Se validó la técnica para la cuantificación de tilosina en polvo, para lo cual previamente se estandarizó la técnica recomendada por la United States Pharmacopeia versión 30 del 2007, con el fin de ajustarse y dar cumplimiento a la normativa internacional. La muestra se compuso del 10 por ciento de tilosina fosfato y 90 por ciento de Carrier 40-60. El microorganismo sometido a prueba fue Micrococcus luteus ATCC 9341 y se empleó el método de difusión en agar. Los resultados de las pruebas se sometieron al programa de validación microbiológica "Validation Manager". El método de difusión en agar cumplió con los valores esperados, y así quedó validada la técnica.

The quantification technique of powdered tylosin was validated. To this end, the technique recommended by the United States Pharmacopeia, 30th version, 2007 was standardized to adapt it to and to comply with the international regulations. The sample was composed of 10 percent tylosin phosphate and 90 percent Carrier 40-60. The agar diffusion was used to test the micro-organism Micrococcus luteus ATCC 9341 and all results were microbiologically validated by the program "Validation Manager". The agar diffusion method met the prospective values, thus validating the technique.

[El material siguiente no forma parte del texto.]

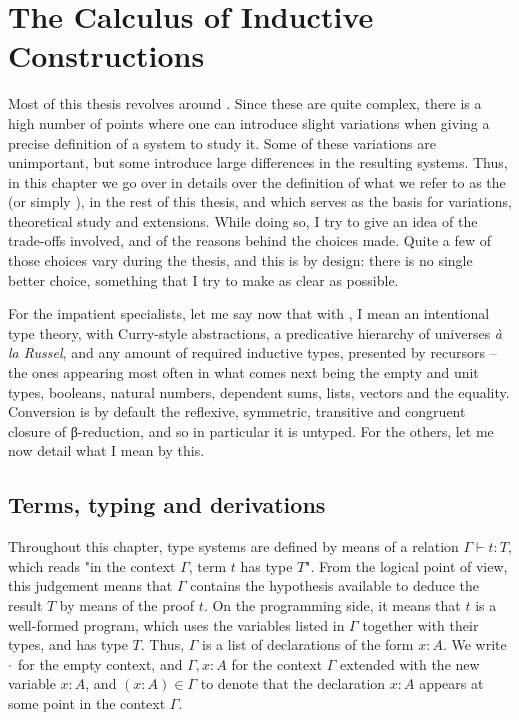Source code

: \chapter{The Calculus of Inductive Constructions}
\label{chap:tech-intro}

Most of this thesis revolves around .
Since these are
quite complex, there is a high number of points where one can introduce slight variations
when giving a precise definition of a system to study it.
Some of these variations are unimportant, but some introduce large differences in the
resulting systems. Thus, in this chapter we go over in details over
the definition of what we refer to as the
 (or simply ), in the rest of this
thesis, and which serves as the basis for variations, theoretical study and extensions.
While doing so, I try to give an idea of the trade-offs involved, and of the reasons
behind the choices made. Quite a few of those choices vary during the thesis,
and this is by design: there is no single better choice, 
something that I try to make as clear as possible.

For the impatient specialists, let me say now that with , I
mean an intentional type theory, with Curry-style abstractions,
a predicative hierarchy of universes \textit{à la Russel},
and any amount of required inductive types, presented by recursors – 
the ones appearing most often in what comes next being the empty and
unit types, booleans, natural numbers, dependent sums, lists, vectors and the equality.
Conversion is by default the reflexive, symmetric, transitive and congruent
closure of β-reduction, and
so in particular it is untyped. For the others, let me now detail what I mean by this.

\section{Terms, typing and derivations}

Throughout this chapter, type systems are defined by means of a relation
$\Gamma \vdash t : T$, which reads "in the context $\Gamma$, term $t$ has type $T$".
From the logical point of view, this judgement means that $\Gamma$
contains the hypothesis available to deduce the
result $T$ by means of the proof $t$. On the programming side, it means that
$t$ is a well-formed program,
which uses the variables listed in $\Gamma$ together with their types,
and has type $T$.
Thus, $\Gamma$ is a list of declarations of the form $x : A$. We write $\cdot$ for the
empty context, and $\Gamma, x : A$ for the context $\Gamma$ extended with the new variable $x : A$, and $(x : A) \in \Gamma$ to denote that the declaration $x : A$ appears at some
point in the context $\Gamma$.

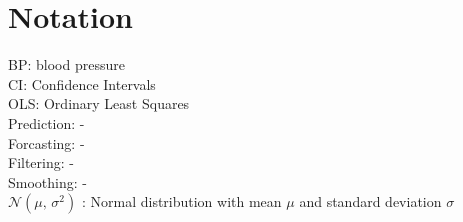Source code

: \chapter*{Notation}
\label{c:Notation}

BP: blood pressure \\
CI: Confidence Intervals\\
OLS: Ordinary Least Squares \\
Prediction: - \\
Forcasting: - \\
Filtering: - \\
Smoothing: - \\

$\mathcal{N}(\mu,\,\sigma^{2})$ : Normal distribution with mean $\mu$ and standard deviation $\sigma$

Validación del método analítico para la cuantificación de bacitracina / Validation of the analytical method to quantify the bacitracine

Se desarrolló y validó un método analítico para la determinación cuantitativa de bacitracina zinc al 15 por ciento y bacitracina metilen disalicilato al 11 por ciento, por el método de cilindro en placa (difusión en agar), con el fin de ser usado en el control de calidad de las materias primas y productos farmacéuticos. Se evaluaron los parámetros de especificidad, selectividad, linealidad del sistema, y del método, exactitud, límite de cuantificación y precisión. Mediante el diseño experimental y la evaluación estadística de los resultados, se demostró que el método analítico es específico, selectivo, lineal, preciso (CV< 5 por ciento) y exacto (sesgo< 3 por ciento, Gexp< Gtab y t exp< t tab) en el intervalo de las concentraciones estudiadas. El límite de cuantificación y de detección fue de 0,02 y 0,005 UI/mL respectivamente. Las características de desempeño analítico cumplen con los requisitos para la aplicación analítica propuesta.

An analytical method was developed and validated for quantitative determination of 15 percent zinc bacitracine and 11 percent disalicylate methylene-bacitracine by the plate-cylinder method (agar diffusion) to be used in quality control of raw products and pharmaceutical products. Specificity, selectivity, system and method linearity, accuracy, quantification and precision parameters were assessed. By the experimental design and the statistic evaluation of results, it was demonstrated that the analytical method is specific, selective, linear, precise (CV< 5 percent) and exact (bias < 3 percent, Gexp< Gtab< t exp< t tab) during the study concentrations. The quantification and detection limit was of 0.02 and 0.005 Ul/mL, respectively. The analytical performance characteristics fulfill the requirement for the proposal analytical implementation.